Inspiration
I have worked in Quality Improvement Data Analytics for most of my career. I am passionate about Digital Quality and Health Equity. When this email hit my inbox, it did so at an interesting time. I had been debating leaving my senior executive role in clinical analytics for a health plan and starting my own business. That is when I decided I was going to do it, and this app would be my first product I would bring to market, and it is only a single module of a much larger solution I intend to build for smaller regional plans and provider groups/offices who don't have the analytical teams to support the same initiatives the bigger organizations do. I want to make Data Science and AI in healthcare attainable to the small to mid size organizations, practices, and systems and ensure that as many patients as possible can have improved outcomes.
What it does
adhereQI uses an advanced machine learning algorithm to predict medication adherence risks by analyzing thousands of data points from publicly available social determinants of health (SDOH) databases. The model looks at data points such as income levels, insurance coverage, transportation access, education, and healthcare availability among many others. It delivers actionable insights such as a Medication Adherence Risk Stratification (High, Medium Low), Medication Adherence Probability Score, Pharmacy Access Score, and Key Social Determinants for the patient.
How we built it
Because the training data would be considered PHI and I did not have enough time to obtain Data Use Agreements from CMS for deidentified data, I used over 114,000 FHIR based synthetic patient data using the open source Synthea package link. I also sourced 10 years of AHRQ SDOH indicators.
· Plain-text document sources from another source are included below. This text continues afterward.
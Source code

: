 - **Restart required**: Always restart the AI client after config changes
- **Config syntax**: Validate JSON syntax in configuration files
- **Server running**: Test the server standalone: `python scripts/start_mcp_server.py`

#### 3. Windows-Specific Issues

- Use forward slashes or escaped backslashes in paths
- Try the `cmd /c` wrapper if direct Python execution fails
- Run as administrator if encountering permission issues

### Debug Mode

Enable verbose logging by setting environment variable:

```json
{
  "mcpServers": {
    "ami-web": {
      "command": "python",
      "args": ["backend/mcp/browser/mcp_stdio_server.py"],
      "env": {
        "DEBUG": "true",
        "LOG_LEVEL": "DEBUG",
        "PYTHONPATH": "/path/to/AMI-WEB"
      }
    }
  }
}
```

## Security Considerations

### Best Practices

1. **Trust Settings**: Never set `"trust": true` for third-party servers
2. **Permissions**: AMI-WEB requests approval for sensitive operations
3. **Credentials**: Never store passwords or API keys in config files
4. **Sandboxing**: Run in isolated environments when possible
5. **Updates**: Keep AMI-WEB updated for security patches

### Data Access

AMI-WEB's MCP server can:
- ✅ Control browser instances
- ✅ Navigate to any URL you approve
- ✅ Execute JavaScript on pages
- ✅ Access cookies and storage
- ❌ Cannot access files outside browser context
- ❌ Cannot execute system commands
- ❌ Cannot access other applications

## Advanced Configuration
These were loaded into an Azure PostgreSQL database for our model to reference during training and makes it easily updated for retraining which I plan to do for continuous improvement and continuous delivery.
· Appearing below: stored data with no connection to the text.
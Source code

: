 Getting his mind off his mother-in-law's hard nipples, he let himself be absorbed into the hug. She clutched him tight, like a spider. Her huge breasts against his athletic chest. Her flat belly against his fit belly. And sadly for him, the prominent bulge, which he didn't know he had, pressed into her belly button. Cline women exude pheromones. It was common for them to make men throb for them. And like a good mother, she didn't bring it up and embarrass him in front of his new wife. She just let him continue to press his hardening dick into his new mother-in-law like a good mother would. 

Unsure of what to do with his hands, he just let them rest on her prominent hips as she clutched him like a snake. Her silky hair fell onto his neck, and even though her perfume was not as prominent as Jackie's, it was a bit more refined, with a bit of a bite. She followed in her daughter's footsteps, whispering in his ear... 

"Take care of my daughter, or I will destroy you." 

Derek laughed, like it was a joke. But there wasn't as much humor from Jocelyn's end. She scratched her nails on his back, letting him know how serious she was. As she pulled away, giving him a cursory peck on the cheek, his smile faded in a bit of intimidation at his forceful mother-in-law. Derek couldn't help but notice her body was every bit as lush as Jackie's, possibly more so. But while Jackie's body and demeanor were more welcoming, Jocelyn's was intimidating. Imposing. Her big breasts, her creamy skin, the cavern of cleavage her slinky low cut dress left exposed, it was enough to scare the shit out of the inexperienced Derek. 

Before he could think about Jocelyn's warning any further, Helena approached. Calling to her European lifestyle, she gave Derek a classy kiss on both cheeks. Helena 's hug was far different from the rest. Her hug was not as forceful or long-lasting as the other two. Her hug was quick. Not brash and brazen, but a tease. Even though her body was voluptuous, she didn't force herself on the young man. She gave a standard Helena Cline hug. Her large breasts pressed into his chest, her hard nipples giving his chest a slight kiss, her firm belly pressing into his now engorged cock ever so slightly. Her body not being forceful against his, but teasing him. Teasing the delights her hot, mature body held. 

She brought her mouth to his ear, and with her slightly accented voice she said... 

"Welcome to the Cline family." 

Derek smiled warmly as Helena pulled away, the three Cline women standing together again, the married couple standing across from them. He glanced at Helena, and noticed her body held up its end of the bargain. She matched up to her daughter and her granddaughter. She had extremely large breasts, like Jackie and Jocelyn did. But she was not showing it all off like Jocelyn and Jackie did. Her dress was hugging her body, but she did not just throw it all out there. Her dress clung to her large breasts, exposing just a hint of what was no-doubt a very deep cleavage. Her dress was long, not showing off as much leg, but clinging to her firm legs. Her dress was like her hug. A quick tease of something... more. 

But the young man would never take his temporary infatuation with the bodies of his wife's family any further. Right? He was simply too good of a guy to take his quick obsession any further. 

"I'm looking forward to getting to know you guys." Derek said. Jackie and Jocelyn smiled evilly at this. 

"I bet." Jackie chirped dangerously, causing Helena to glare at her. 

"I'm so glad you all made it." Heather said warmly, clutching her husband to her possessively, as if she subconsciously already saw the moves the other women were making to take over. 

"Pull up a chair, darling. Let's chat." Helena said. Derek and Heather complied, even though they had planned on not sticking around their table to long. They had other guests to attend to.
For Machine learning I leveraged XGBoost and Optuna to uild and optimize a predictive model with robust performance and minimal overfitting, I plan on retraining this model with deidentified patient data to further improve performance and introduce real world scenarios that may have not be captured by the synthetic dataset.
I also included an interactive dashboard built with Flask to provide intuitive visualizations to help facilitate clinical decison making.
Challenges we ran into
Data quality and integration was probably my biggest obstacle. Ensuring that joins were accurate and not degrading referential integrity or data quality from disparate data sets was challenging, and also working with API calls is not something I typically have had to do in my career as I have usually had data already in databases or in a data warehouse to work with.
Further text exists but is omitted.